ASSIGNMENT: With the line containing "Proportion of observed" as the starting point, output the remaining lines of the data exactly as they are, through the last.

THE DATA:
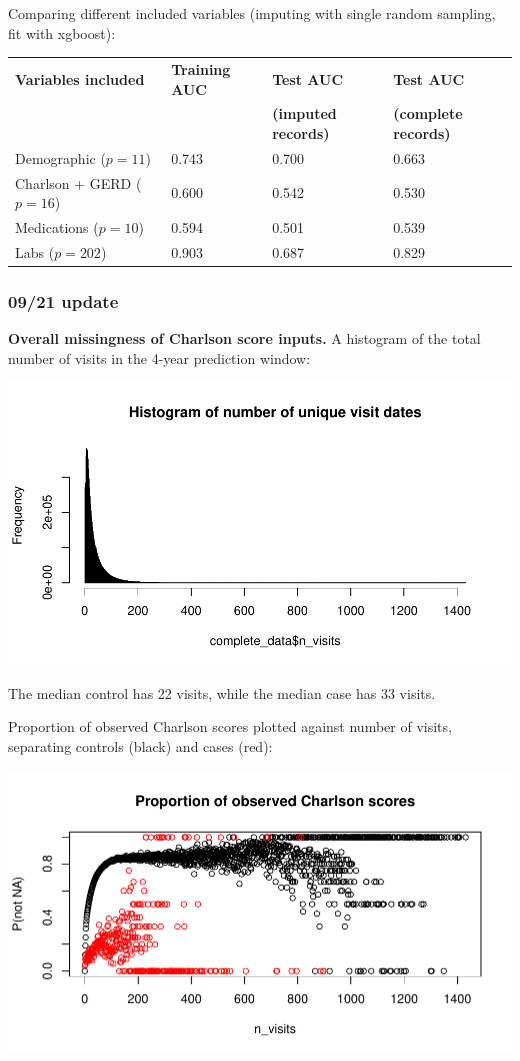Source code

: \documentclass[12pt]{article}
\begin{document}
Comparing different included variables (imputing with single random sampling, fit with xgboost):
\begin{center}
\begin{tabular}{|l|l|l|l|}
\hline
\textbf{Variables included} & \textbf{Training AUC} & \textbf{Test AUC} & \textbf{Test AUC} \\
 & & \textbf{(imputed records)} & \textbf{(complete records)} \\ \hline
Demographic ($p=11$) & 0.743 & 0.700 & 0.663 \\ \hline
Charlson + GERD ($p=16$) & 0.600 & 0.542 & 0.530 \\ \hline
Medications ($p=10$) & 0.594 & 0.501 & 0.539 \\ \hline
Labs ($p=202$) & 0.903 & 0.687 & 0.829 \\ \hline
\end{tabular}
\end{center}

%

\pagebreak

\subsubsection*{09/21 update}

{\bf Overall missingness of Charlson score inputs.} A histogram of the total number of visits in the 4-year prediction window:

\begin{center}
\includegraphics[width=.7\textwidth]{nvisits_hist.pdf}
\end{center}

The median control has 22 visits, while the median case has 33 visits.

Proportion of observed Charlson scores plotted against number of visits, separating controls (black) and cases (red):

\begin{center}
\includegraphics[width=.6\textwidth]{nvisits_scatter.pdf}
\end{center}
\end{document}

THE ANSWER:
Proportion of observed Charlson scores plotted against number of visits, separating controls (black) and cases (red):

\begin{center}
\includegraphics[width=.6\textwidth]{nvisits_scatter.pdf}
\end{center}
\end{document}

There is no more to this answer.